Nach dem der Vorstand des VDP am 23. Juni 1948 von allen Funktionären eine Loyalitätserklärung zur Unterwerfung unter die Politik der Führung in Ost-Berlin verlangte, riefen 33 Mitglieder in einem offenen Brief zum Austritt aus dem VDP und zu einer Neugründung auf, die kurz darauf am 07. Juli 1948 erfolgte. Der ehemalige Reichstagspräsident Paul Löbe gilt als erster Vorsitzender. Er wurde später Ehrenmitglied.
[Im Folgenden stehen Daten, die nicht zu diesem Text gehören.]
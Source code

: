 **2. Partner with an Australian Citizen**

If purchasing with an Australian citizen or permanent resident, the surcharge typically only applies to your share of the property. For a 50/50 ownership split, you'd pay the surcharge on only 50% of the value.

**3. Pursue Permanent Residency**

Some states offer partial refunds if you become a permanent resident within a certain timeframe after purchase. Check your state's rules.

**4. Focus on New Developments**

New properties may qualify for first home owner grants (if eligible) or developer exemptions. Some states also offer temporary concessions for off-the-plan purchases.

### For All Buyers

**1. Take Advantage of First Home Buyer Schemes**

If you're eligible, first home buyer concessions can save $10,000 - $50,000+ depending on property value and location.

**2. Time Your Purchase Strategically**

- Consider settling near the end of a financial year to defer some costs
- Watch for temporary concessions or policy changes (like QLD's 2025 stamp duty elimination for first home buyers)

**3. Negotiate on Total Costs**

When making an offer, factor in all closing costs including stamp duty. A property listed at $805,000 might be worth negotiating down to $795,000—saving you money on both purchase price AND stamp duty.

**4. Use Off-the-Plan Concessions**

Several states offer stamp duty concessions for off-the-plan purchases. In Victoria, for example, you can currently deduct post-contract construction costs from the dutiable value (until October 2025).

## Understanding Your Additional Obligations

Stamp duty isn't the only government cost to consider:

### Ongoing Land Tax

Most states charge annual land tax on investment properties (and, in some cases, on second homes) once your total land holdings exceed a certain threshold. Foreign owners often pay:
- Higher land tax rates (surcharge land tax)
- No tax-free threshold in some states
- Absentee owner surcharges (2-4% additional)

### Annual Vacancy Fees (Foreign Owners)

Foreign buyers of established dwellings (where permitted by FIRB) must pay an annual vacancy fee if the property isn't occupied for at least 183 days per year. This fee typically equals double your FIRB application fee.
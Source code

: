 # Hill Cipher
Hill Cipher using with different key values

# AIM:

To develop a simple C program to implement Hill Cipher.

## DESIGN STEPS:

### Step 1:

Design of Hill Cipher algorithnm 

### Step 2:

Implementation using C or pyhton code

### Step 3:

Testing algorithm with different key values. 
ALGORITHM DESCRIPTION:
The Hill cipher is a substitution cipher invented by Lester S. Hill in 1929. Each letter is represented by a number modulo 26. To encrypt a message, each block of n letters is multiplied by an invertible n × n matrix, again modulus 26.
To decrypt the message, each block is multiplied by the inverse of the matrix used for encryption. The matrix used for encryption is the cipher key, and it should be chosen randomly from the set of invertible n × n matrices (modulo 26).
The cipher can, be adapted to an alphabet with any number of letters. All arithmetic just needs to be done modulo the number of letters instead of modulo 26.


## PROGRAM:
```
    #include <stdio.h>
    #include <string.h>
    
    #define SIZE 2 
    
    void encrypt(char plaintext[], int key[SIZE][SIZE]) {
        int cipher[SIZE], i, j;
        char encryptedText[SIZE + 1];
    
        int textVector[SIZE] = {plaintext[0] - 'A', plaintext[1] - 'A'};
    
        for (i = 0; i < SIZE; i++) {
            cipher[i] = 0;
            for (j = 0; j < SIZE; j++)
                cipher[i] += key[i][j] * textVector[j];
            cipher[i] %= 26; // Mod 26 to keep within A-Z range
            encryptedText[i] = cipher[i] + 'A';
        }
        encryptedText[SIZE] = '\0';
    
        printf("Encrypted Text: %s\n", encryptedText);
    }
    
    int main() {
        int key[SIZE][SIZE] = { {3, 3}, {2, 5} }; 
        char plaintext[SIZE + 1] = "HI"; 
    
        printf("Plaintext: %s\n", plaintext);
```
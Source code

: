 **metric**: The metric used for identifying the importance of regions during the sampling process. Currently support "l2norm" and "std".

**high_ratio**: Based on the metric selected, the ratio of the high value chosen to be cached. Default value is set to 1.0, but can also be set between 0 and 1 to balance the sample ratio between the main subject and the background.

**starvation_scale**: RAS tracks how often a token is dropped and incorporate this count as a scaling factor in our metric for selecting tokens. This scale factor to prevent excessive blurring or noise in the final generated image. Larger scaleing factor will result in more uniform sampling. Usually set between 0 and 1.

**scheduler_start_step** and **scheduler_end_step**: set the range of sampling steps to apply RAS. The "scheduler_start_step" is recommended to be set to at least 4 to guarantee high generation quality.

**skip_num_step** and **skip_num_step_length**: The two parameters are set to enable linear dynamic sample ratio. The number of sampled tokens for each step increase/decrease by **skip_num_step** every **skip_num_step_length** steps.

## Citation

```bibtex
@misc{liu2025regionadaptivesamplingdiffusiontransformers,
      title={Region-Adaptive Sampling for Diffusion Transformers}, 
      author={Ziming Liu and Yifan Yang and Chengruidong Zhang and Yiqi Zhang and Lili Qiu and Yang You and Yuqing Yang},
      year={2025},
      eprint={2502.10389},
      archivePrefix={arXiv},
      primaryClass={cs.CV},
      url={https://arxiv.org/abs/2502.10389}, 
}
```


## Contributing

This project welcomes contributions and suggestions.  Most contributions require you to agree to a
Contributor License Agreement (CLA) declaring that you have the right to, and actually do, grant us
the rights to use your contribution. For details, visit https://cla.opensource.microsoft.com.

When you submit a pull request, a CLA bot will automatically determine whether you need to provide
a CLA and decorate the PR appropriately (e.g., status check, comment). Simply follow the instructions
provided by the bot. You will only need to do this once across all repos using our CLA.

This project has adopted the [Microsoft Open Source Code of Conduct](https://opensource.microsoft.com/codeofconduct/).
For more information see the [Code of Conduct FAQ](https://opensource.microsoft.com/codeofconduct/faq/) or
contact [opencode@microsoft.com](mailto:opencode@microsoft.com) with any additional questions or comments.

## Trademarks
Die erste Geschäftsstelle befand sich im Presseheim in der Lynarstraße 21 (Berlin-Grunewald).

Der Presseverband Berlin initiierte in den folgenden Jahren die Pressekonferenz für Berliner und westdeutsche Presse im Bundeshaus, die Veranstaltungen des „Tages der offenen Tür“ (Scheckheft) sowie die Wiederbelebung des Berliner Presseballs und war Gründungsmitglied des DJV.

 [3]

Sowohl mit den hiernach genannten Einrichtungen, aber auch weiteren Organisationen und Verbänden, werden bereits seit Jahresbeginn eine Reihe von Gesprächen geführt. Und es zeigt sich, dass von allen Seiten grosses Interesse sowohl an diesem Datum als auch an einer möglichen Kooperation entgegengebracht wird.

Noch ist nichts offiziell. Aber die bisherigen Reaktionen sind ein Zeichen der Ermutigung, das Thema weiter voranzutreiben. Für die Gesprächsbereitschaft dazu schon an dieser Stelle ein herzlicher Dank.

Berlin, im Februar 2018

WS.

Um die Gesichte(n) dieser Zeit besser zu verstehen, hier der Hinweis auf eine arte/WdR-Produktion von Mathias Haentjes, die am 17. April 2018 erstmals um 21:55 Uhr zur Aussendung kommt: Der Dokumentarfilm Frühjahr 48.

Die Dokumentation ist eine filmische Zeitreise mit beeindruckenden Interviews, seltenem Archivmaterial und literarischen Zitaten.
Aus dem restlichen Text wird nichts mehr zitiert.